START Data in this exercise

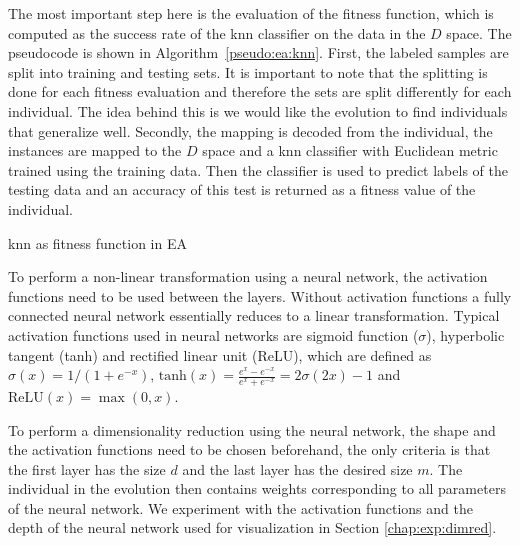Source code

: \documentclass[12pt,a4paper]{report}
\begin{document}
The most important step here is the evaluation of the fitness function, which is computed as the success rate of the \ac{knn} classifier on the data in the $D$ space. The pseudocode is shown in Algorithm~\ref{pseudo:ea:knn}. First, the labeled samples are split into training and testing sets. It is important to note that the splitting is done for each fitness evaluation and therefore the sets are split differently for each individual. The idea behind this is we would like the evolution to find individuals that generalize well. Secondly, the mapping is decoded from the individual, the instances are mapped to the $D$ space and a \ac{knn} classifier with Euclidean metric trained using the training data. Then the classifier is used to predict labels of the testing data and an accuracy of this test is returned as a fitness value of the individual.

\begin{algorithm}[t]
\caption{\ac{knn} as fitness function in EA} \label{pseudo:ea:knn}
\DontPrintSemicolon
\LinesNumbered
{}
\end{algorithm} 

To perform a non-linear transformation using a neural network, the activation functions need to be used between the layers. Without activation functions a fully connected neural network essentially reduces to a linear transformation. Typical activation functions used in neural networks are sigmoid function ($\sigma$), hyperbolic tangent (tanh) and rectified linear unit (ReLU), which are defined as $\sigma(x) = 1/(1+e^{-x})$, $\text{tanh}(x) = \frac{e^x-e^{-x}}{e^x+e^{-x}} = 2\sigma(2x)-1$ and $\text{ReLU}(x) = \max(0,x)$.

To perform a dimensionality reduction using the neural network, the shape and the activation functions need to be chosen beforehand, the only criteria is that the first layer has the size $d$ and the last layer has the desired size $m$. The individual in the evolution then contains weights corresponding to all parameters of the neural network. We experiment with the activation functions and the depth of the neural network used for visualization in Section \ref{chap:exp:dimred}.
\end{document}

END Data in this exercise

§ What this task involves
When you repeat the records, reproduce each line exactly and drop the images.

§ Reply
Source code

: \documentclass[12pt,a4paper]{report}
\begin{document}
The most important step here is the evaluation of the fitness function, which is computed as the success rate of the \ac{knn} classifier on the data in the $D$ space. The pseudocode is shown in Algorithm~\ref{pseudo:ea:knn}. First, the labeled samples are split into training and testing sets. It is important to note that the splitting is done for each fitness evaluation and therefore the sets are split differently for each individual. The idea behind this is we would like the evolution to find individuals that generalize well. Secondly, the mapping is decoded from the individual, the instances are mapped to the $D$ space and a \ac{knn} classifier with Euclidean metric trained using the training data. Then the classifier is used to predict labels of the testing data and an accuracy of this test is returned as a fitness value of the individual.

\begin{algorithm}[t]
\caption{\ac{knn} as fitness function in EA} \label{pseudo:ea:knn}
\DontPrintSemicolon
\LinesNumbered
{}
\end{algorithm} 

To perform a non-linear transformation using a neural network, the activation functions need to be used between the layers. Without activation functions a fully connected neural network essentially reduces to a linear transformation. Typical activation functions used in neural networks are sigmoid function ($\sigma$), hyperbolic tangent (tanh) and rectified linear unit (ReLU), which are defined as $\sigma(x) = 1/(1+e^{-x})$, $\text{tanh}(x) = \frac{e^x-e^{-x}}{e^x+e^{-x}} = 2\sigma(2x)-1$ and $\text{ReLU}(x) = \max(0,x)$.

To perform a dimensionality reduction using the neural network, the shape and the activation functions need to be chosen beforehand, the only criteria is that the first layer has the size $d$ and the last layer has the desired size $m$. The individual in the evolution then contains weights corresponding to all parameters of the neural network. We experiment with the activation functions and the depth of the neural network used for visualization in Section \ref{chap:exp:dimred}.
\end{document}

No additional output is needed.